Dartnell cuenta que la cocina es la química original de nuestra historia, que dirige deliberadamente la transformación de la composición química de la materia. El crujiente marrón del exterior de un filete asado y la dorada corteza de una hogaza de pan se deben ambos a un cambio molecular conocido como la reacción de Maillard. Las proteínas y los azúcares del alimento reaccionan juntos para crear toda una serie de nuevos y sabrosos compuestos. Pero la cocina sirve a propósitos mucho más fundamentales que hacer simplemente que el sabor del alimento resulte más apetitosos.
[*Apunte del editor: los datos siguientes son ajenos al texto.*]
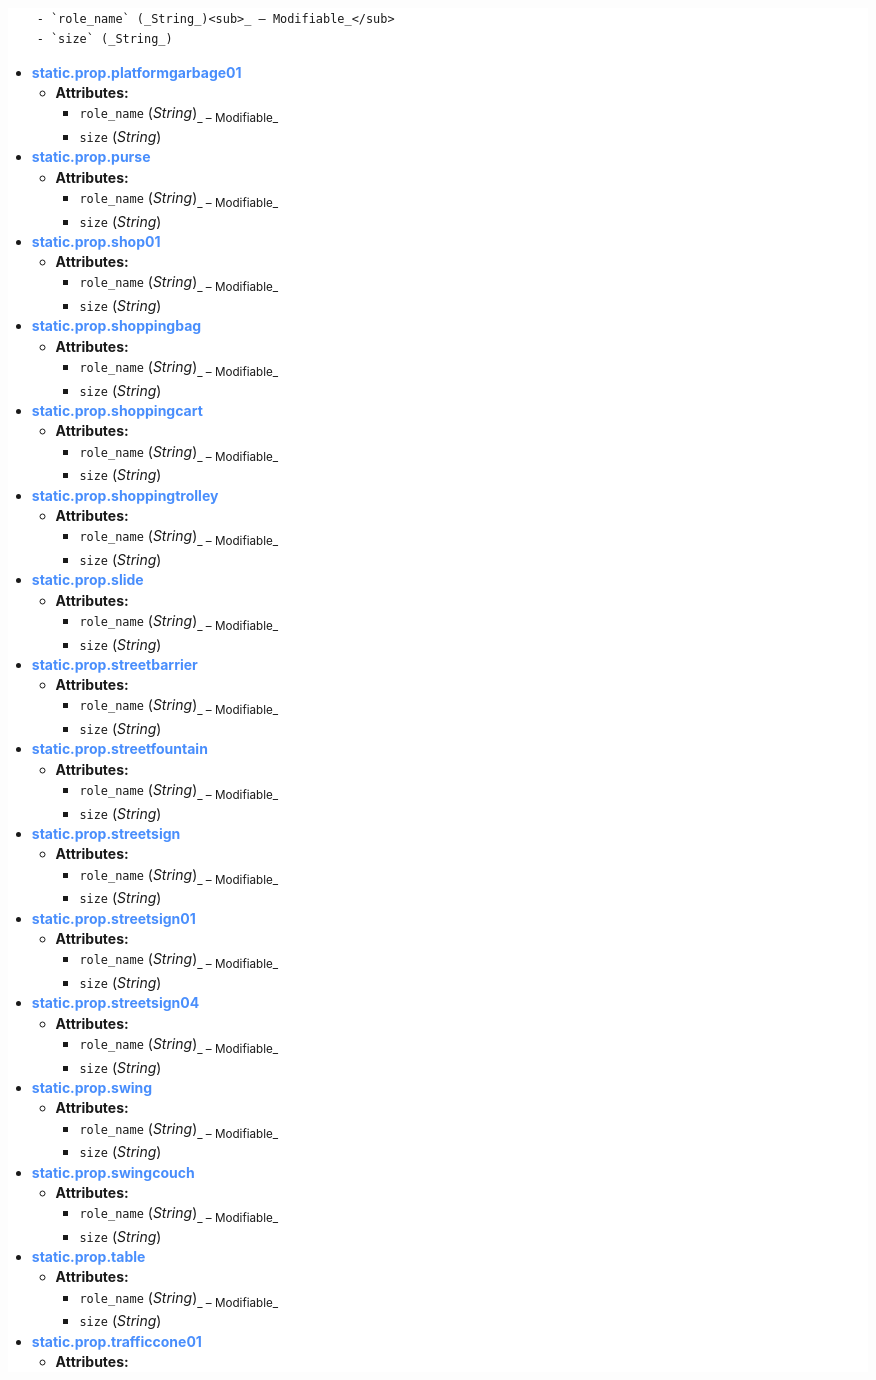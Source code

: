         - `role_name` (_String_)<sub>_ – Modifiable_</sub>
        - `size` (_String_)
- **<font color="#498efc">static.prop.platformgarbage01</font>**  
    - **Attributes:**
        - `role_name` (_String_)<sub>_ – Modifiable_</sub>
        - `size` (_String_)
- **<font color="#498efc">static.prop.purse</font>**  
    - **Attributes:**
        - `role_name` (_String_)<sub>_ – Modifiable_</sub>
        - `size` (_String_)
- **<font color="#498efc">static.prop.shop01</font>**  
    - **Attributes:**
        - `role_name` (_String_)<sub>_ – Modifiable_</sub>
        - `size` (_String_)
- **<font color="#498efc">static.prop.shoppingbag</font>**  
    - **Attributes:**
        - `role_name` (_String_)<sub>_ – Modifiable_</sub>
        - `size` (_String_)
- **<font color="#498efc">static.prop.shoppingcart</font>**  
    - **Attributes:**
        - `role_name` (_String_)<sub>_ – Modifiable_</sub>
        - `size` (_String_)
- **<font color="#498efc">static.prop.shoppingtrolley</font>**  
    - **Attributes:**
        - `role_name` (_String_)<sub>_ – Modifiable_</sub>
        - `size` (_String_)
- **<font color="#498efc">static.prop.slide</font>**  
    - **Attributes:**
        - `role_name` (_String_)<sub>_ – Modifiable_</sub>
        - `size` (_String_)
- **<font color="#498efc">static.prop.streetbarrier</font>**  
    - **Attributes:**
        - `role_name` (_String_)<sub>_ – Modifiable_</sub>
        - `size` (_String_)
- **<font color="#498efc">static.prop.streetfountain</font>**  
    - **Attributes:**
        - `role_name` (_String_)<sub>_ – Modifiable_</sub>
        - `size` (_String_)
- **<font color="#498efc">static.prop.streetsign</font>**  
    - **Attributes:**
        - `role_name` (_String_)<sub>_ – Modifiable_</sub>
        - `size` (_String_)
- **<font color="#498efc">static.prop.streetsign01</font>**  
    - **Attributes:**
        - `role_name` (_String_)<sub>_ – Modifiable_</sub>
        - `size` (_String_)
- **<font color="#498efc">static.prop.streetsign04</font>**  
    - **Attributes:**
        - `role_name` (_String_)<sub>_ – Modifiable_</sub>
        - `size` (_String_)
- **<font color="#498efc">static.prop.swing</font>**  
    - **Attributes:**
        - `role_name` (_String_)<sub>_ – Modifiable_</sub>
        - `size` (_String_)
- **<font color="#498efc">static.prop.swingcouch</font>**  
    - **Attributes:**
        - `role_name` (_String_)<sub>_ – Modifiable_</sub>
        - `size` (_String_)
- **<font color="#498efc">static.prop.table</font>**  
    - **Attributes:**
        - `role_name` (_String_)<sub>_ – Modifiable_</sub>
        - `size` (_String_)
- **<font color="#498efc">static.prop.trafficcone01</font>**  
    - **Attributes:**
El calor de la cocción mata cualesquiera agentes patógenos o parásitos contaminantes, evitando la intoxicación alimentaria por microbios o la infección por la tenia de la carne de cerdo, por ejemplo. La cocina también ayuda a ablandar la comida dura o fibrosa, y rompe las estructuras de las moléculas complejas para liberar compuestos más simples que resultan más fáciles de digerir y absorber. Ello incrementa el contenido nutricional de muchos alimentos, permitiendo a nuestro cuerpo extraer más energía del mismo volumen de materia comestible. Y en algunos casos, como en el taro, la mandioca y la patata silvestre, el calor prolongado inactiva los venenos de la planta; de lo contrario, por tomar el ejemplo extremo de la mandioca, una sola comida resultaría letal.
La cocción es solo una de las clases de procesamiento que
aplicamos al alimento antes de su consumo. La capacidad de almacenar alimento de forma segura durante períodos prolongados después de su obtención es un requisito previo fundamental para el sustento de la civilización. Permite transportar los productos desde los campos o los mataderos a las ciudades para mantener a grandes poblaciones, y posibilita asimismo el almacenamiento de reservas para las épocas de vacas flacas. El alimento se estropea por la acción de los microbios (bacterias además de mohos) que descomponen su estructura y alteran su química, o liberan productos residuales desagradables o incluso directamente tóxicos para los humanos. El objetivo de la preservación de los alimentos es impedir que se produzca este deterioro microbiano, o cuando menos retrasar el proceso lo máximo posible. Esto se hace modificando de manera deliberada las condiciones del alimento a fin de eliminar las condiciones propicias para el crecimiento microbiano. Básicamente, se trata de ejercer un
control sobre la microbiología del alimento: evitar el crecimiento de microorganismos, o incluso utilizar algunos microbios para impedir que se introduzcan otras cepas indeseables. En algunos casos se alienta la fermentación a partir del crecimiento microbiano para descomponer las moléculas complejas del alimento y hacer sus nutrientes más fácilmente accesibles para nuestro propio consumo. La biotecnología, pues, está lejos de ser una innovación moderna: es uno de los inventos más viejos de la humanidad.
El avance que nos dotó de todas estas capacidades, la cocción a fondo del alimento hirviendo o friendo, el proceso de fermentación y la conservación a largo plazo, fue la innovación de cocer la arcilla para hacer vasijas de barro, un hecho que tuvo profundas ramificaciones para nosotros como especie. El sistema digestivo humano, a diferencia, por ejemplo, de los múltiples estómagos de los rumiantes como las vacas, es incapaz de descomponer adecuadamente muchos tipos de alimentos, y, en consecuencia, hemos aplicado la tecnología para complementar lo que nuestro cuerpo es capaz de hacer naturalmente.
La cocina moderna,el apogeo de la sofisticación civilizada con todos sus adobos, confits y menudeo de reducciones, no es más que un adorno superficial de la necesidad fundamental de impedir que la comida nos envenene y desbloquear lo máximo posible su contenido nutritivo.